Monday, January 26, 2015

Perfection

"Progress, not perfection." ~ Al Anonymous

When I wrote this it was a perfect summer morning in St. Louis. I realized at the time this might be as good as it gets on a day in early July. And that was OK. I'll take perfect when I can get it. Perfect doesn't come for a visit very often and certainly not a result of something I do or say.

Perfect, most often, is a gift from Mother Nature, God, the Great Creator, the Universe, or a joint effort of many - a perfect sunset, a perfect morning, a perfect evening out with friends. Perfect comes reluctantly and only to those who have the eyes to see it when it appears.

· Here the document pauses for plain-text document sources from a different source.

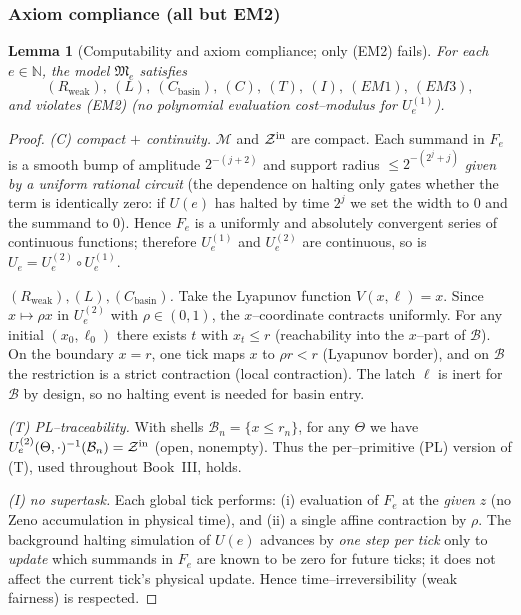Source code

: \documentclass[12pt]{article}
\theoremstyle{definition}
\theoremstyle{plain}
\newtheorem{lemma}{Lemma}[section]
\begin{document}
\subsubsection*{Axiom compliance (all but \texorpdfstring{EM2}{EM2})}
\begin{lemma}[Computability and axiom compliance; only \textup{(EM2)} fails]
\label{lem:EM2-violation-computability}
For each $e\in\mathbb N$, the model $\mathfrak M_e$ satisfies
\[
  (R_{\text{weak}}),\ (L),\ (C_{\text{basin}}),\ (C),\ (T),\ (I),\ (EM1),\ (EM3),
\]
and violates \textup{(EM2)} (no polynomial evaluation cost–modulus for $U_e^{(1)}$).
\end{lemma}

\begin{proof}
\emph{(C) compact $+$ continuity.} $\mathcal M$ and $\mathcal Z^{\rm in}$ are compact. Each summand in $F_e$ is a smooth bump of amplitude $2^{-(j+2)}$ and support radius $\le 2^{-(2^{j}+j)}$ \emph{given by a uniform rational circuit} (the dependence on halting only gates whether the term is identically zero: if $U(e)$ has halted by time $2^{j}$ we set the width to $0$ and the summand to $0$). Hence $F_e$ is a uniformly and absolutely convergent series of continuous functions; therefore $U_e^{(1)}$ and $U_e^{(2)}$ are continuous, so is $U_e=U_e^{(2)}\!\circ U_e^{(1)}$.

\emph{$(R_{\text{weak}}), (L), (C_{\text{basin}})$.} Take the Lyapunov function $V(x,\ell)=x$. Since $x\mapsto \rho x$ in $U_e^{(2)}$ with $\rho\in(0,1)$, the $x$–coordinate contracts uniformly. For any initial $(x_0,\ell_0)$ there exists $t$ with $x_t\le r$ (reachability into the $x$–part of $\mathcal B$). On the boundary $x=r$, one tick maps $x$ to $\rho r<r$ (Lyapunov border), and on $\mathcal B$ the restriction is a strict contraction (local contraction). The latch $\ell$ is inert for $\mathcal B$ by design, so no halting event is needed for basin entry.

\emph{(T) PL–traceability.} With shells $\mathcal B_n=\{x\le r_n\}$, for any $\Theta$ we have $U_e^{(2)}(\Theta,\cdot)^{-1}(\mathcal B_n)=\mathcal Z^{\rm in}$ (open, nonempty). Thus the per–primitive (PL) version of (T), used throughout Book~III, holds.

\emph{(I) no supertask.} Each global tick performs: (i) evaluation of $F_e$ at the \emph{given} $z$ (no Zeno accumulation in physical time), and (ii) a single affine contraction by $\rho$. The background halting simulation of $U(e)$ advances by \emph{one step per tick} only to \emph{update} which summands in $F_e$ are known to be zero for future ticks; it does not affect the current tick’s physical update. Hence time–irreversibility (weak fairness) is respected.


\end{proof}
\end{document}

Perfect is definitely not man-made. [There has never been a 27 strike out truly "perfect game" in Major League Baseball.] Perfect in Nature is the Great Creator's acknowledgement of her love for us in sunsets, rainbows and fall colors. Even the perfection required for a moon landing, a rendezvous with an asteroid or a space flight to Pluto is born of the laws of physics, a God gift we've only been able to "see," or glimpse, in the last few centuries.

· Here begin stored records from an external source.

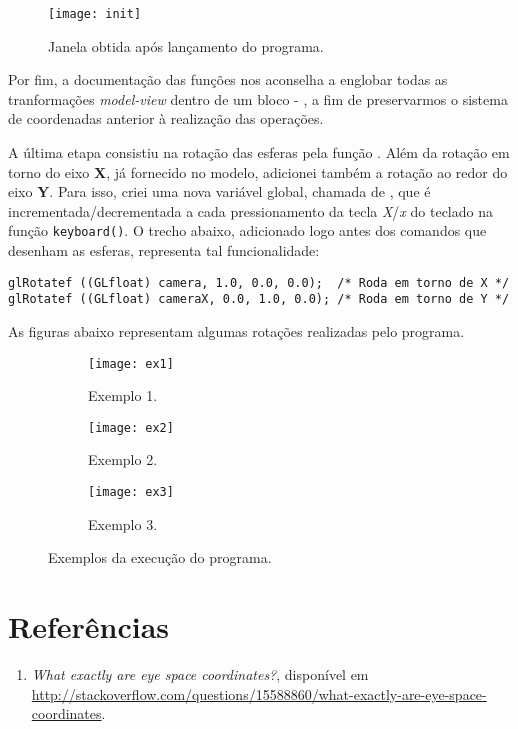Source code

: \documentclass[12pt, a4paper]{article}
\begin{document}
\FloatBarrier

\begin{figure}[h]
    
    \centering
    \texttt{[image: init]}
    \caption {Janela obtida após lançamento do programa.}
    \label{fig:inicializacao}
\end{figure} 

\FloatBarrier

Por fim, a documentação das funções nos aconselha a englobar todas as
tranformações \textit{model-view} dentro de um bloco  -
, a fim de preservarmos o sistema de coordenadas anterior à
realização das operações.

\vspace{12pt}

A última etapa consistiu na rotação das esferas pela função .
Além da rotação em torno do eixo \textbf{X}, já fornecido no modelo, adicionei
também a rotação ao redor do eixo \textbf{Y}. Para isso, criei uma nova variável
global, chamada de , que é incrementada/decrementada a cada
pressionamento da tecla \textit{X}/\textit{x} do teclado na função
\texttt{keyboard()}. O trecho abaixo, adicionado logo antes dos comandos que desenham as esferas, representa tal
funcionalidade:

\begin{lstlisting}[keywordstyle=\ttfamily, style=nonumbers]
glRotatef ((GLfloat) camera, 1.0, 0.0, 0.0);  /* Roda em torno de X */
glRotatef ((GLfloat) cameraX, 0.0, 1.0, 0.0); /* Roda em torno de Y */
\end{lstlisting}

As figuras abaixo representam algumas rotações realizadas pelo programa.

	\FloatBarrier
			    
	\begin{figure}[h!]
	
	\centering
	
		\begin{subfigure}{.33\textwidth}
		  \centering
		  \texttt{[image: ex1]}
		  \caption{\centering Exemplo 1.}
		  
		\end{subfigure}%
		\begin{subfigure}{.33\textwidth}
		  \centering
		  \texttt{[image: ex2]}
		  \caption{\centering Exemplo 2.}
		\end{subfigure}
		\begin{subfigure}{.33\textwidth}
		  \centering
		  \texttt{[image: ex3]}
		  \caption{\centering Exemplo 3.} 
		\end{subfigure}
	
	
	\caption{Exemplos da execução do programa.}
	\end{figure} 
	
	\FloatBarrier

 \section* {Referências}

\begin {enumerate}
  \item 
  \textit  {What exactly are eye space coordinates?}, disponível em
  \url{http://stackoverflow.com/questions/15588860/what-exactly-are-eye-space-coordinates}.
  \end{enumerate}
\end{document}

The Perfect that we so often strive to achieve is what got us here in the first place. It does not allow for bumps in our road, detours along our journey, hedgerows or wide ravines impeding our progress.The pursuit of perfection provokes us to ignore and fix, control and enable, feign bliss and feel despair. These are the dichotomies of being parents of addicted children before we take those first few imperfect steps in our recovery. We've all been there. Throughout our many attempts at perfection we never realize how close to perfection we really are as human beings. This perfection we are closest to is not one that compares us to societal norms or mandates. This is the perfection of what we can be as individuals, our closest pass to our best self actualization, our truest selves.

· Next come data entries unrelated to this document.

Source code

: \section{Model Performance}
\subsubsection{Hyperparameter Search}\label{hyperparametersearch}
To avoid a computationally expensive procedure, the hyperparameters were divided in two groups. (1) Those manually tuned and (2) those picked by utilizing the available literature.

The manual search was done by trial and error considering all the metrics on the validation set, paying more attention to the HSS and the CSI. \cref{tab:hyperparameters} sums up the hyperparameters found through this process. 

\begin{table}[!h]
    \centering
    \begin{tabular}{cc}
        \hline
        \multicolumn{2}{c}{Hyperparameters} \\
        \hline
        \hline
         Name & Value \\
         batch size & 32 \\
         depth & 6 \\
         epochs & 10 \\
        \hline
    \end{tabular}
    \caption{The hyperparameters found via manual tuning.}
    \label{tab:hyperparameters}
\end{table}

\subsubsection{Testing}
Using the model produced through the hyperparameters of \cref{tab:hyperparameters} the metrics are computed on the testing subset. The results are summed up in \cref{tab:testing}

We are, by being human, by being our truest selves, perfect enough.

When we stumble, it is most often over our own two feet. Once we abandon the bygone notions of perfection, if we can simply let go of our need to be perfect and allow ourselves the freedom to experience the journey of being the best we can possibly be, it is then that beautiful vistas appear before us on our recovery journeys. The pathway levels, the rivers seem less treacherous. Taken one challenge at a time obstacles once thought insurmountable become manageable. We decide those awful events we once thought were sure to happen will no longer hold us back.

We've become nimble expression of our truest selves. We become free, unencumbered by our own former unreasonable thinking. We approach with anticipation the wholeness and ideal of what the Universe offers us, and what it sees in us even if we cannot.

The beauty of it all is that we never attain that thing called perfection. We realize perfection is is the ultimate arrogance that has kept us from growing, from progressing. Instead, now, we are constantly journeying, traveling along our recovery paths, exploring, learning, and yes, failing.

We'll see glimpses of perfection in ourselves. We may even approach the "ideal." We know we've grown when we can laugh at ourselves for the conceit, then move on.

It's certainly a load off! It is freeing letting go of the "P" word. Imagine what we may find along the way.